--- EXERCISE ---
Every line of the material needs an exact copy, apart from the images.

--- MATERIAL TO PROCESS ---

*****

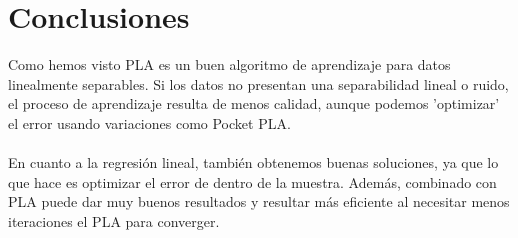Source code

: 	\section{Conclusiones}
	Como hemos visto PLA es un buen algoritmo de aprendizaje para datos linealmente separables. Si los datos no presentan una separabilidad lineal o ruido, el proceso de aprendizaje resulta de menos calidad, aunque podemos 'optimizar' el error usando variaciones como Pocket PLA. 
	\\
	\\
	En cuanto a la regresión lineal, también obtenemos buenas soluciones, ya que lo que hace es optimizar el error de dentro de la muestra. Además, combinado con PLA puede dar muy buenos resultados y resultar más eficiente al necesitar menos iteraciones el PLA para converger.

*****

--- YOUR RESPONSE ---
Source code

: 	\section{Conclusiones}
	Como hemos visto PLA es un buen algoritmo de aprendizaje para datos linealmente separables. Si los datos no presentan una separabilidad lineal o ruido, el proceso de aprendizaje resulta de menos calidad, aunque podemos 'optimizar' el error usando variaciones como Pocket PLA. 
	\\
	\\
	En cuanto a la regresión lineal, también obtenemos buenas soluciones, ya que lo que hace es optimizar el error de dentro de la muestra. Además, combinado con PLA puede dar muy buenos resultados y resultar más eficiente al necesitar menos iteraciones el PLA para converger.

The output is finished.